Pendant ce temps, l’Église, asphyxiée par des problèmes financiers, commençait à faire des calculs : un terrain comme cela, ça vaut des sous. Faudra- t-il le sacrifier ? Avec le conseil local, nous ne l’entendions pas ainsi. Alors nous avons sorti l’artillerie lourde :
« l’écodiaconie » – heureusement, c’était à la mode. Et de citer les grands théologiens tels que Albert Schweitzer et sa théologie fondée sur le respect de la vie, Théodore Monod, naturaliste, à la vie intérieure intense, des régionalistes protestants : D. de Rougemont, J-F. Oberlin, pionnier de l’écodiaconie, ou encore L. Ragaz, militant dans le christianisme social et éco-théologien, mais aussi J. Ellul, P. Tillich ou J. Moltmann, qui sont aussi connus pour leurs apports intellectuels dans ce domaine.

Nourrir et accueillir

Avons - nous eu gain de cause ? Oui. Enfin, presque ! Un legs inattendu est venu au secours de tous nos arguments. Mais le jardin était sauvé et il ne restait maintenant qu’à le partager. Comment ? D’abord nous avons rêvé : avec ce jardin, non seulement nous allions faire un potager, mais en plus nous allions nourrir des personnes sans ressources et même disposer au fond du temple des caisses de légumes dans lesquelles les paroissiens pourraient piocher le dimanche. Byzance ! Mais ce n’est pas tout : le jardin allait aussi devenir un lieu de rencontres extraordinaires entre les « bobos » des échoppes et les habitants de la cité. Et ce n’est pas tout ! On allait aussi pouvoir faire un partenariat avec les musulmans de la mosquée du quartier, etc.

Après les rêves, la réalité : aujourd’hui, une quinzaine de personnes font vivre ce jardin.

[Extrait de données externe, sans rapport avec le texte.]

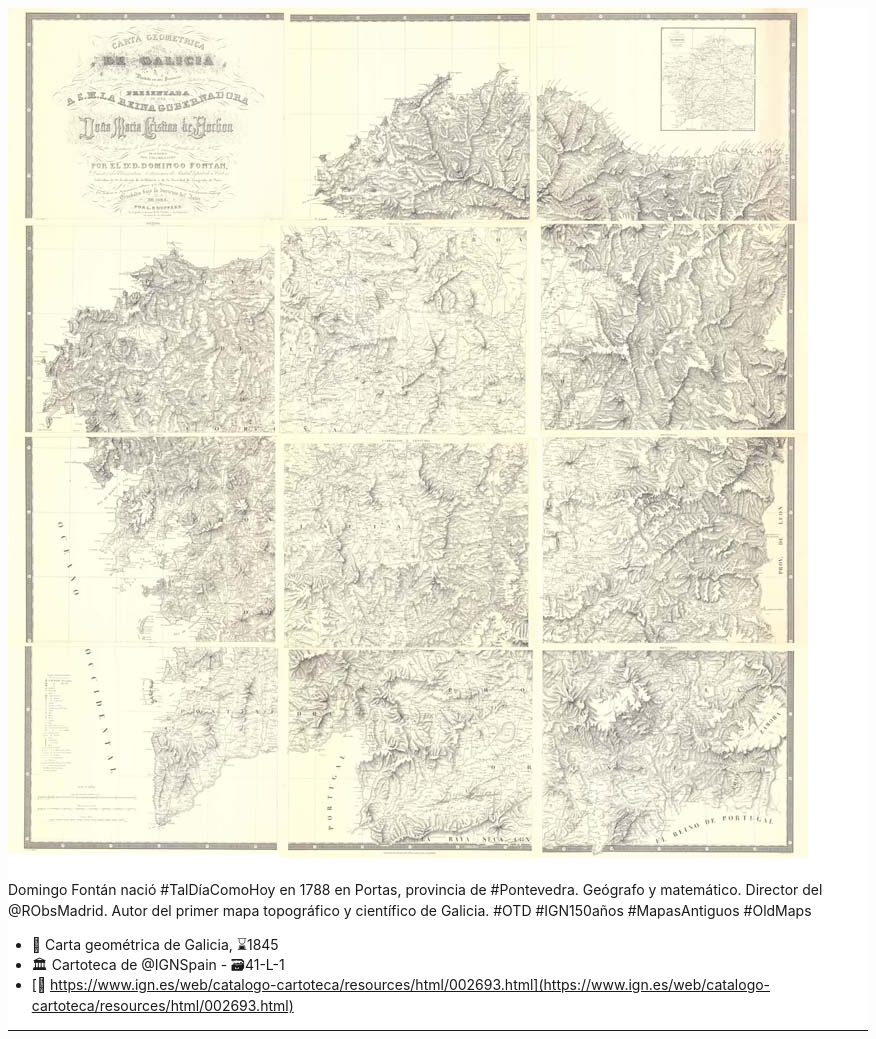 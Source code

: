 ![Imagen genérica](img/carto-fontan.jpg)

Domingo Fontán nació #TalDíaComoHoy en 1788 en Portas, provincia de #Pontevedra. Geógrafo y matemático. Director del @RObsMadrid. Autor del primer mapa topográfico y científico de Galicia. #OTD #IGN150años #MapasAntiguos #OldMaps

* 📜 Carta geométrica de Galicia, ⌛1845
* 🏛 Cartoteca de @IGNSpain - 🗃41-L-1
* [🔗 https://www.ign.es/web/catalogo-cartoteca/resources/html/002693.html](https://www.ign.es/web/catalogo-cartoteca/resources/html/002693.html)

---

Selon Hélène Poulon, qui nous enseigne l’art du jardinage depuis trois ans (grâce à des aides de l’État), dix personnes, c’est un bon groupe. Dans ce groupe, il y a des personnes engagées dans la paroisse et d’autres pas. Mais aucune personne de la cité. Nous devons faire le constat qu’il faudrait faire mieux pour créer la rencontre. Quant à la production, elle varie. Hélène nous dit que c’est normal, et nous faisons l ’expérience du temps à l’échelle de la nature, ce qui est très bénéfique pour nos âmes abîmées par les écrans et le scrolling (le déplacement frénétique des images sur un écran).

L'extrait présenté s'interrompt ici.